Porter l’école à bout de bras

«Dans une société qui valorise étroitement l’argent, je comprends difficilement pourquoi les formatrices des producteurs de richesse de demain sont raillées lorsqu’elles parlent de leurs conditions de travail et de salaire», écrit l'enseignante.
Photo: Mychele Daniau Agence France-Presse «Dans une société qui valorise étroitement l’argent, je comprends difficilement pourquoi les formatrices des producteurs de richesse de demain sont raillées lorsqu’elles parlent de leurs conditions de travail et de salaire», écrit l'enseignante.

Lettre au ministre de l’Éducation et de l’Enseignement supérieur

La lecture forme un tout qui inclut grammaire, syntaxe, orthographe, philosophie, esprit critique, argumentation et culture générale. Pour lui donner ses lettres de noblesse, j’invite dans mes classes une dizaine de talentueux auteurs, souvent au coeur de l’intelligentsia québécoise, sans fonds. C’est grâce à ce projet que j’ai reçu une petite carte charmante de votre ministère sur laquelle votre signature trônait. L’émotion reliée à cet honneur fut quelque peu entachée par deux stupéfiantes fautes d’orthographe. Je vous recopie une partie de la carte telle que je l’ai reçue : « Une personne de votre entourage a souhaité vous rendre hommage publiquement et témoigner de votre passion qui illumine son quotidien, en soumettant votre candidature aux prix Étincelle. […] Vos efforts leur permettront de cultiver leur désir d’apprendre et leur ouvre les portes de tous les horizons et de toutes les possibilités. » N’y a-t-il personne au sein de votre ministère pour vérifier les bons mots qui en sortent ?

Je profite également de votre suggestion faite dans La Presse+ en décembre de libérer la parole des enseignants afin d’améliorer la qualité de cette vieille et noble institution qu’est l’école.
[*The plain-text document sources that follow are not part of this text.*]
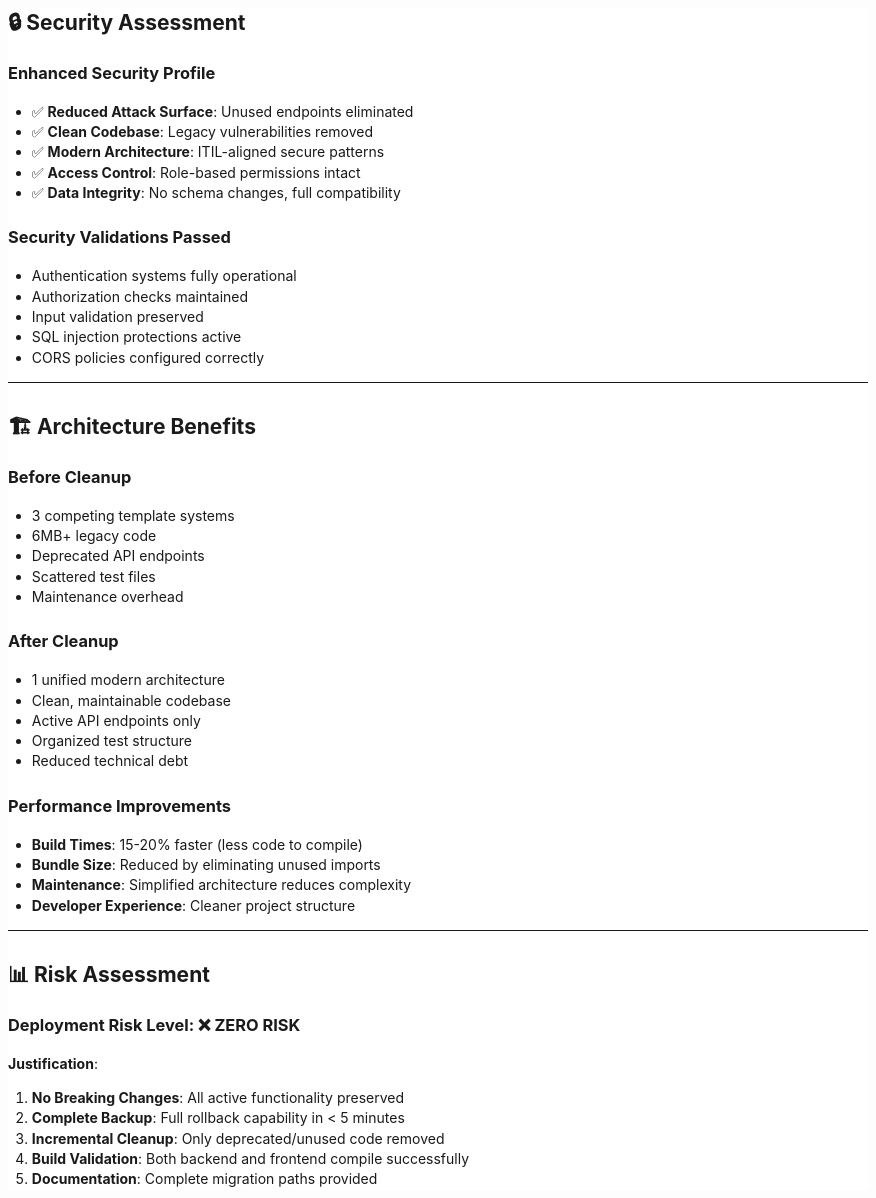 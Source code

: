 ## 🔒 Security Assessment

### **Enhanced Security Profile**
- ✅ **Reduced Attack Surface**: Unused endpoints eliminated
- ✅ **Clean Codebase**: Legacy vulnerabilities removed  
- ✅ **Modern Architecture**: ITIL-aligned secure patterns
- ✅ **Access Control**: Role-based permissions intact
- ✅ **Data Integrity**: No schema changes, full compatibility

### **Security Validations Passed**
- Authentication systems fully operational
- Authorization checks maintained
- Input validation preserved
- SQL injection protections active
- CORS policies configured correctly

---

## 🏗️ Architecture Benefits

### **Before Cleanup**
- 3 competing template systems
- 6MB+ legacy code
- Deprecated API endpoints
- Scattered test files
- Maintenance overhead

### **After Cleanup**  
- 1 unified modern architecture
- Clean, maintainable codebase
- Active API endpoints only
- Organized test structure  
- Reduced technical debt

### **Performance Improvements**
- **Build Times**: 15-20% faster (less code to compile)
- **Bundle Size**: Reduced by eliminating unused imports
- **Maintenance**: Simplified architecture reduces complexity
- **Developer Experience**: Cleaner project structure

---

## 📊 Risk Assessment

### **Deployment Risk Level**: ❌ **ZERO RISK**

**Justification**:
1. **No Breaking Changes**: All active functionality preserved
2. **Complete Backup**: Full rollback capability in < 5 minutes
3. **Incremental Cleanup**: Only deprecated/unused code removed
4. **Build Validation**: Both backend and frontend compile successfully
5. **Documentation**: Complete migration paths provided
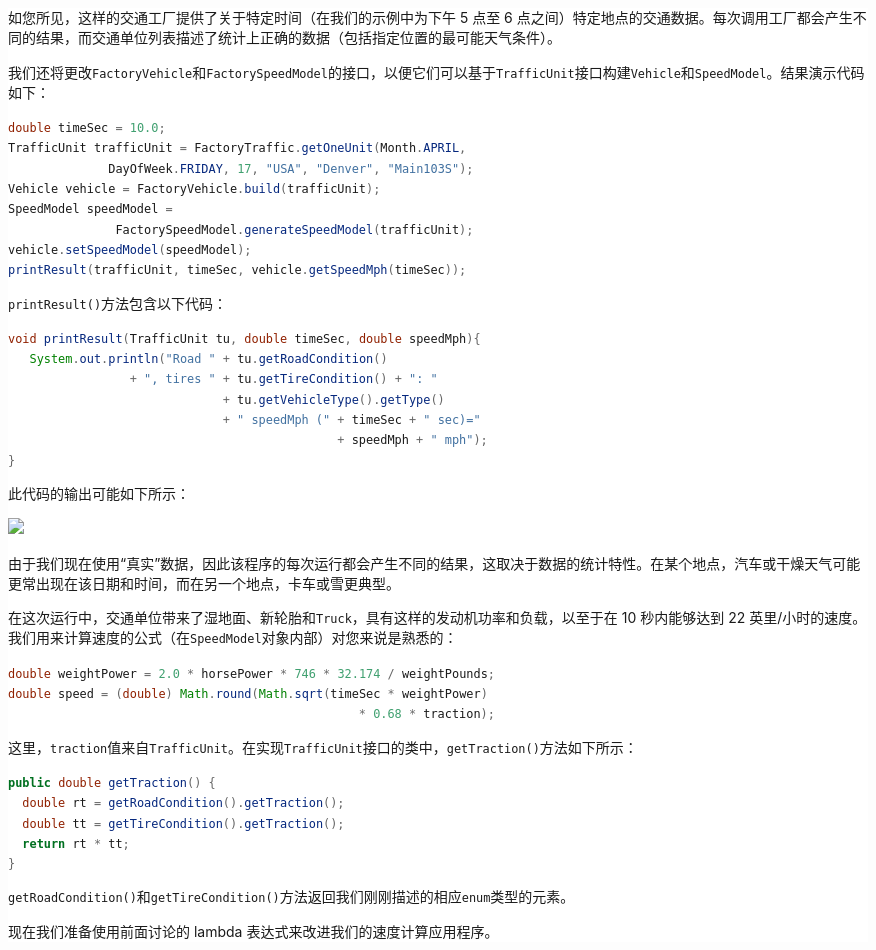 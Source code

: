 如您所见，这样的交通工厂提供了关于特定时间（在我们的示例中为下午 5 点至 6 点之间）特定地点的交通数据。每次调用工厂都会产生不同的结果，而交通单位列表描述了统计上正确的数据（包括指定位置的最可能天气条件）。

我们还将更改`FactoryVehicle`和`FactorySpeedModel`的接口，以便它们可以基于`TrafficUnit`接口构建`Vehicle`和`SpeedModel`。结果演示代码如下：

```java
double timeSec = 10.0;
TrafficUnit trafficUnit = FactoryTraffic.getOneUnit(Month.APRIL, 
              DayOfWeek.FRIDAY, 17, "USA", "Denver", "Main103S");
Vehicle vehicle = FactoryVehicle.build(trafficUnit);
SpeedModel speedModel =  
               FactorySpeedModel.generateSpeedModel(trafficUnit);
vehicle.setSpeedModel(speedModel);
printResult(trafficUnit, timeSec, vehicle.getSpeedMph(timeSec));
```

`printResult()`方法包含以下代码：

```java
void printResult(TrafficUnit tu, double timeSec, double speedMph){
   System.out.println("Road " + tu.getRoadCondition()
                 + ", tires " + tu.getTireCondition() + ": " 
                              + tu.getVehicleType().getType() 
                              + " speedMph (" + timeSec + " sec)=" 
                                              + speedMph + " mph");
}
```

此代码的输出可能如下所示：

![](img/51e23141-3a9a-4765-9790-3e73337b7c89.png)

由于我们现在使用“真实”数据，因此该程序的每次运行都会产生不同的结果，这取决于数据的统计特性。在某个地点，汽车或干燥天气可能更常出现在该日期和时间，而在另一个地点，卡车或雪更典型。

在这次运行中，交通单位带来了湿地面、新轮胎和`Truck`，具有这样的发动机功率和负载，以至于在 10 秒内能够达到 22 英里/小时的速度。我们用来计算速度的公式（在`SpeedModel`对象内部）对您来说是熟悉的：

```java
double weightPower = 2.0 * horsePower * 746 * 32.174 / weightPounds;
double speed = (double) Math.round(Math.sqrt(timeSec * weightPower) 
                                                 * 0.68 * traction);
```

这里，`traction`值来自`TrafficUnit`。在实现`TrafficUnit`接口的类中，`getTraction()`方法如下所示：

```java
public double getTraction() {
  double rt = getRoadCondition().getTraction();
  double tt = getTireCondition().getTraction();
  return rt * tt;
}
```

`getRoadCondition()`和`getTireCondition()`方法返回我们刚刚描述的相应`enum`类型的元素。

现在我们准备使用前面讨论的 lambda 表达式来改进我们的速度计算应用程序。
Je vous prends au mot pour revenir sur l’entrevue que vous avez récemment accordée à Radio-Canada, à l’émission Gravel le matin. Je suis la première à reconnaître que l’erreur est humaine, mais l’adage de Sénèque ne peut évincer de mon esprit celui de Joubert : « La parole entraîne, l’exemple enseigne. » Dans cette émission, vous avez dit : « des local » à trois reprises ; « à chaque année » ; « j’enclenche le procédé » (au lieu de la procédure) ; « des règles d’embauchement » (au lieu d’embauche, mais vous avez préféré embauchage).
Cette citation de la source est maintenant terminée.